I had a guy I dated for far, FAR too long and I remember that I was completely oblivious to many of these kinds of warning signals. That's probably the only thing I regret or am embarrassed about from that train wreck of a relationship. I tell stories to friends of things that he said or did and I can see them looking at me and thinking "how the hell did you continue to date this schmuck for 2 more years???" Once they hear them it makes it really hard to convince them to loan me their car or let me care for their children.

Best example story I have of this: Having lunch with the guy (whom we will henceforth call Irish Boy, though that's not any slam on the Irish. He was just a terrible representative for them) and with my parents. He's telling a story about a time he played some vicious trick on a close friend in the Air force, and he's laughing and laughing (and I'm trying to crawl, head-first, in between my shoulders and disappear entirely.) Finally he finishes his story (completely oblivious to the fact that he's the ONLY person laughing) and my Dad says to him an old family phrase: "It's easy to fool someone who trusts you."

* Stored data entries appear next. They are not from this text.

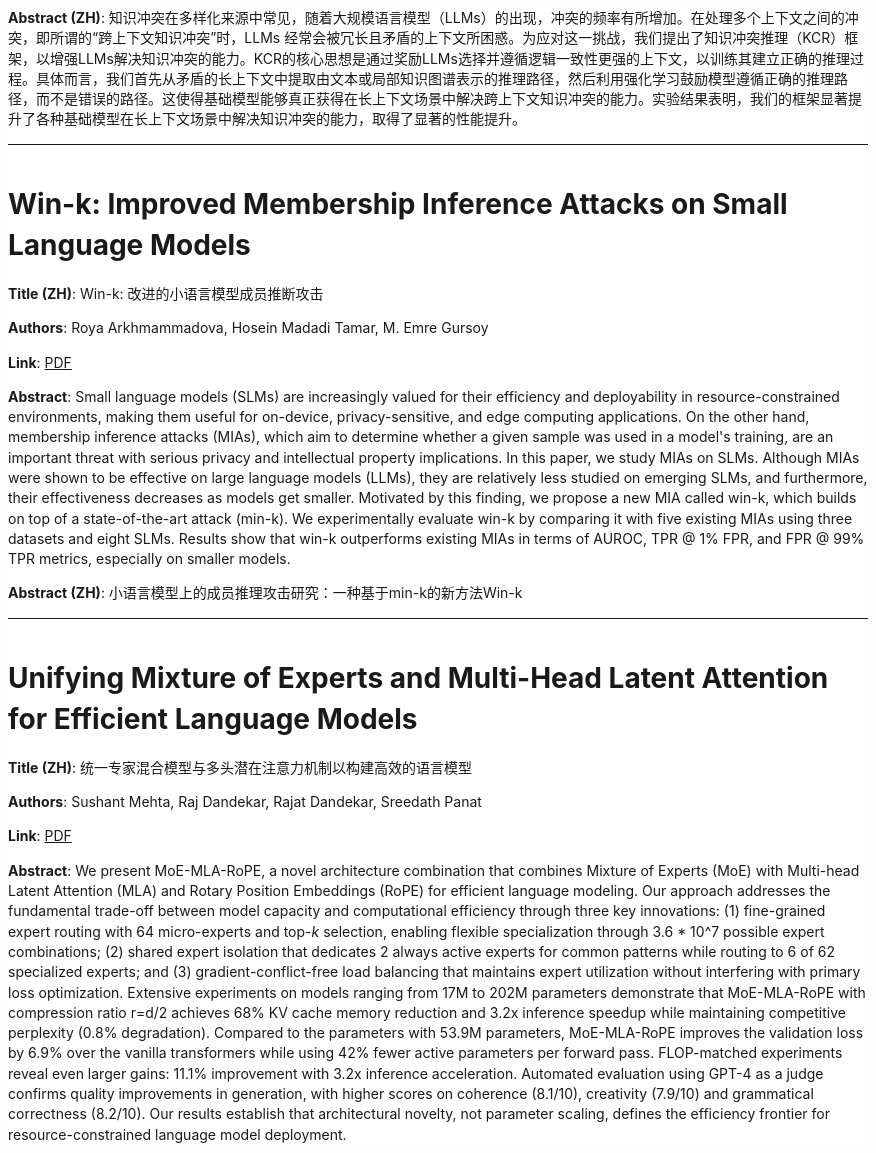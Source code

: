 **Abstract (ZH)**: 知识冲突在多样化来源中常见，随着大规模语言模型（LLMs）的出现，冲突的频率有所增加。在处理多个上下文之间的冲突，即所谓的“跨上下文知识冲突”时，LLMs 经常会被冗长且矛盾的上下文所困惑。为应对这一挑战，我们提出了知识冲突推理（KCR）框架，以增强LLMs解决知识冲突的能力。KCR的核心思想是通过奖励LLMs选择并遵循逻辑一致性更强的上下文，以训练其建立正确的推理过程。具体而言，我们首先从矛盾的长上下文中提取由文本或局部知识图谱表示的推理路径，然后利用强化学习鼓励模型遵循正确的推理路径，而不是错误的路径。这使得基础模型能够真正获得在长上下文场景中解决跨上下文知识冲突的能力。实验结果表明，我们的框架显著提升了各种基础模型在长上下文场景中解决知识冲突的能力，取得了显著的性能提升。 

---
# Win-k: Improved Membership Inference Attacks on Small Language Models 

**Title (ZH)**: Win-k: 改进的小语言模型成员推断攻击 

**Authors**: Roya Arkhmammadova, Hosein Madadi Tamar, M. Emre Gursoy  

**Link**: [PDF](https://arxiv.org/pdf/2508.01268)  

**Abstract**: Small language models (SLMs) are increasingly valued for their efficiency and deployability in resource-constrained environments, making them useful for on-device, privacy-sensitive, and edge computing applications. On the other hand, membership inference attacks (MIAs), which aim to determine whether a given sample was used in a model's training, are an important threat with serious privacy and intellectual property implications. In this paper, we study MIAs on SLMs. Although MIAs were shown to be effective on large language models (LLMs), they are relatively less studied on emerging SLMs, and furthermore, their effectiveness decreases as models get smaller. Motivated by this finding, we propose a new MIA called win-k, which builds on top of a state-of-the-art attack (min-k). We experimentally evaluate win-k by comparing it with five existing MIAs using three datasets and eight SLMs. Results show that win-k outperforms existing MIAs in terms of AUROC, TPR @ 1% FPR, and FPR @ 99% TPR metrics, especially on smaller models. 

**Abstract (ZH)**: 小语言模型上的成员推理攻击研究：一种基于min-k的新方法Win-k 

---
# Unifying Mixture of Experts and Multi-Head Latent Attention for Efficient Language Models 

**Title (ZH)**: 统一专家混合模型与多头潜在注意力机制以构建高效的语言模型 

**Authors**: Sushant Mehta, Raj Dandekar, Rajat Dandekar, Sreedath Panat  

**Link**: [PDF](https://arxiv.org/pdf/2508.01261)  

**Abstract**: We present MoE-MLA-RoPE, a novel architecture combination that combines Mixture of Experts (MoE) with Multi-head Latent Attention (MLA) and Rotary Position Embeddings (RoPE) for efficient language modeling. Our approach addresses the fundamental trade-off between model capacity and computational efficiency through three key innovations: (1) fine-grained expert routing with 64 micro-experts and top-$k$ selection, enabling flexible specialization through 3.6 * 10^7 possible expert combinations; (2) shared expert isolation that dedicates 2 always active experts for common patterns while routing to 6 of 62 specialized experts; and (3) gradient-conflict-free load balancing that maintains expert utilization without interfering with primary loss optimization.
Extensive experiments on models ranging from 17M to 202M parameters demonstrate that MoE-MLA-RoPE with compression ratio r=d/2 achieves 68% KV cache memory reduction and 3.2x inference speedup while maintaining competitive perplexity (0.8% degradation). Compared to the parameters with 53.9M parameters, MoE-MLA-RoPE improves the validation loss by 6.9% over the vanilla transformers while using 42% fewer active parameters per forward pass. FLOP-matched experiments reveal even larger gains: 11.1% improvement with 3.2x inference acceleration. Automated evaluation using GPT-4 as a judge confirms quality improvements in generation, with higher scores on coherence (8.1/10), creativity (7.9/10) and grammatical correctness (8.2/10). Our results establish that architectural novelty, not parameter scaling, defines the efficiency frontier for resource-constrained language model deployment.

Irish Boy's response? "yeah, isn't it great?!"

And yet, 2+ more years until I finally figured out how much of a mistake the whole thing was. I stopped telling that story to friends who generally think well of me, because I always had to follow it up with "I swear, I'm really not stupid. I think maybe I was distracted by something shiny that day?"

Anyway, this time I'm determined to pay much more attention! And at the same time I'm hoping that anyone who tunes into this blog (where are you guys anyway? anyone? anyone?) will chime in if you see me missing a big ol' red flag. Send up smoke signals, use semaphore, or hey, anybody else notice that comments thing down there? Cool!

1 comment:

Anonymous said...

Ok, I hadn't heard that story, I got a great visual of your Dad though!

So wish I'd been a fly on the wall.

And don't be too embarrassed, we've all been there!